Tailscale uses wireguard.
What it provides is a opinionated configuration management - which is admittedly great which is why I use it as well, but it's nonsensical to say tailscale works in places where wireguard is blocked.
You're likely just noticing the preconfigured nat traversal which tailscale provides and never set one up yourself, as you'd need a static IP for that and it's unconfigured by default.
> it's nonsensical to say tailscale works in places where wireguard is blocked
I have two machines on my desk, I configure a wg service on both. I also configure tailscale on both. Everything works.
I move one machine to another network, at a friend's place.
Wg does not work anymore. Tailscale works. So this is very much sensible to say what GP said.
Now, you can have all kinds of explanations about why wg dos not work and ts does, you know STUN, DERP, ts using wg under the hood, and whatnot but the facts are cruel: I cannot wg to my machine, but I can ts.
I was just pointing out that the statement wrt "wireguard being blocked while tailscale works" is nonsensical.
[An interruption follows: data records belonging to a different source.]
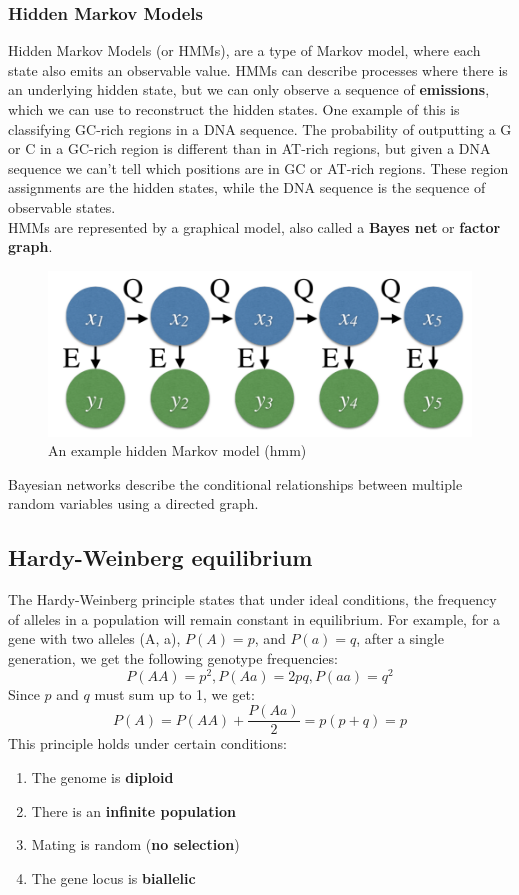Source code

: \documentclass[12pt]{article}
\begin{document}
\subsubsection{Hidden Markov Models}
Hidden Markov Models (or HMMs), are a type of Markov model, where each state also emits an observable value. HMMs can describe processes where there is an underlying hidden state, but we can only observe a sequence of \textbf{emissions}, which we can use to reconstruct the hidden states. One example of this is classifying GC-rich regions in a DNA sequence. The probability of outputting a G or C in a GC-rich region is different than in AT-rich regions, but given a DNA sequence we can't tell which positions are in GC or AT-rich regions. These region assignments are the hidden states, while the DNA sequence is the sequence of observable states.\\[10pt]
HMMs are represented by a graphical model, also called a \textbf{Bayes net} or \textbf{factor graph}.
\begin{figure}
    \centering
    \includegraphics[width = .7\linewidth]{hmm.png}
    \caption{An example hidden Markov model (hmm)}
    \label{fig:hmm}
\end{figure}
Bayesian networks describe the conditional relationships between multiple random variables using a directed graph.

\subsection{Hardy-Weinberg equilibrium}
The Hardy-Weinberg principle states that under ideal conditions, the frequency of alleles in a population will remain constant in equilibrium. For example, for a gene with two alleles (A, a), $P(A) = p$, and $P(a) = q$, after a single generation, we get the following genotype frequencies:
$$P(AA) = p^2, P(Aa) = 2pq, P(aa) = q^2$$
Since $p$ and $q$ must sum up to 1, we get:
$$P(A) = P(AA) + \frac{P(Aa)}{2} = p(p+q) = p$$
This principle holds under certain conditions:
\begin{enumerate}
    \item The genome is \textbf{diploid}
    \item There is an \textbf{infinite population}
    \item Mating is random (\textbf{no selection})
    \item The gene locus is \textbf{biallelic}
\end{enumerate}
\end{document}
It remains nonsensical no matter how uninformed the user may be - even if he's proud of being such, as you seem to be.
This was not a discussion about what tool to use if the person doesn't know about networking and is generally ... "less technical".
Right, it’s that specific person’s Wireguard configuration, which is likely a typical one as a result of Wireguard‘s defaults. Tailscale‘s defaults work better, hence the surface-level impression that plain Wireguard does not work in cases in which Tailscale does.
As I said above - how would you set up plain Wireguard in a place without the possibility of exposing a port, or even that does not have a public IP - and initiate the connection from outside that place? I would love to learn something. Without rebuilding tailscale (or whatever other solutions with STUN or whatnot).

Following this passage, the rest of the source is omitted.